October 18th, 2011
I went out a limb Sunday night and found on Monday that I was in good company. As Cramer said in tonight’s show: “On Monday, highly regarded Wall Street technician Burt Dohmen sent the “Mad Money” host a chart that painted a very bleak picture for the market.”
It’s interesting that Cramer said that regardless of the good earnings reports yesterday, our stock market was being driven buy Prime Minister Merkel in Germany. On Monday he said,
“It’s not that the earnings can’t be trusted, it’s that the futures are too powerful and their levels are set in Europe, not here…..the market sold off hard as investors grew nervous following news there ‘during the upcoming summit’, according to Germany’s German Finance Minister. Wolfgang Schaeuble said European governments will not resolve the crisis at the EU meeting scheduled for Oct. 23.”
If the market had gone up instead yesterday he probably would have said it was because good domestic results trump anything happening in Europe. He tells a good story that follows the market but he doesn’t say anything that would allow you to cobble together a strategy that’s valid beyond his next show.

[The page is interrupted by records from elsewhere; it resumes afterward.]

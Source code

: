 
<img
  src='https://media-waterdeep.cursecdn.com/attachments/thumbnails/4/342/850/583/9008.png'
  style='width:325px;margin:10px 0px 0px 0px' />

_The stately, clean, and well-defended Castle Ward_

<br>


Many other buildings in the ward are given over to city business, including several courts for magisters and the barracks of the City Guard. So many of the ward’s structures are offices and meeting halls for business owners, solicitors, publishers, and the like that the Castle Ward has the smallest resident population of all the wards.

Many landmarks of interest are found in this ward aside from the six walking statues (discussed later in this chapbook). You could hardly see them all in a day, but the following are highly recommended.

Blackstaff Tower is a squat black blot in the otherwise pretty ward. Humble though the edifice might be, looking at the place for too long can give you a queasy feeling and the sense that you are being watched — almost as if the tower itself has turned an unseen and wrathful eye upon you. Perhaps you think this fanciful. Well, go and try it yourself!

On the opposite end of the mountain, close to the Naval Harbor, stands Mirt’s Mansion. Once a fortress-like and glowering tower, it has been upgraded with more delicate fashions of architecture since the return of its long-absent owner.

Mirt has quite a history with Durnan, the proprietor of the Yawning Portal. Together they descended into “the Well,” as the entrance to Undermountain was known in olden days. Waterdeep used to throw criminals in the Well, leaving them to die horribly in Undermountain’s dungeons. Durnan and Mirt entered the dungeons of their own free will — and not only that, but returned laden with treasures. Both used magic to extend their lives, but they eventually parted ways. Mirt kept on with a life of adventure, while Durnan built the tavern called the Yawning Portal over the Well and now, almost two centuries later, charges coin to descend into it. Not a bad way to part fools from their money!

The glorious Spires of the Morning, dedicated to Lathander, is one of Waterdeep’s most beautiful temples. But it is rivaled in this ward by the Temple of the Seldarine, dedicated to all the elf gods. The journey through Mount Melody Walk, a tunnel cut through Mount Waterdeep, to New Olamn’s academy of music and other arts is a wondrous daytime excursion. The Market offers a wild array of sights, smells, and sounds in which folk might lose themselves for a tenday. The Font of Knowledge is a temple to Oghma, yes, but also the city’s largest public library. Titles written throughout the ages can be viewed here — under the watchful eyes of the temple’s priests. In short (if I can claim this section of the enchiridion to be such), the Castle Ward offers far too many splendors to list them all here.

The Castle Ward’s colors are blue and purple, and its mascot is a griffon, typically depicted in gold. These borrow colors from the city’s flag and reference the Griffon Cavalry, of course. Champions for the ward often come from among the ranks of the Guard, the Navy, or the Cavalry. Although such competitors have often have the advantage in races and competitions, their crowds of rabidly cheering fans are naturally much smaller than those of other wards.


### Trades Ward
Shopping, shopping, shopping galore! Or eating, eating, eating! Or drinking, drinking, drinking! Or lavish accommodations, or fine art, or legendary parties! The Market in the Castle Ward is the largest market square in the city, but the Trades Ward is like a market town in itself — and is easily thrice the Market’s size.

But that was just 48 hours ago. Tonight he said: “But right before Tuesday’s close, Dohmen changed his mind and now takes the opposite view. Why? Because the facts changed … the charts changed and his reading of them changed too, which is how it’s got to work.” What did he see and, since we’re looking at the same data, am I changing my point of view also? Here’s the picture (click on image to enlarge):
Yes, the Index did cross above the upper boundary of the trading range but it fell below the lower boundary just a couple of weeks ago [interesting that the talking heads neglect to mention that in their crowing about today’s late-day move]. But about the only ramification of that breakthrough was to sucker me in to buy more 3xShort Index ETFs. There was no follow through; in fact, the market surged a quick 6-7% to today’s close. Not only is the market trying to convincingly escape this trading range but it will next have to cross above the two descending longer-term moving averages (100- and 200-day).
It is correct to say that when facts on the ground change, you have to change your strategy. The biggest challenge is identifying as unequivocally as possible what the facts truly are. I’m awfully close to admitting that. A close above those two moving averages would push me to moving from a net short position to 10-15% net long.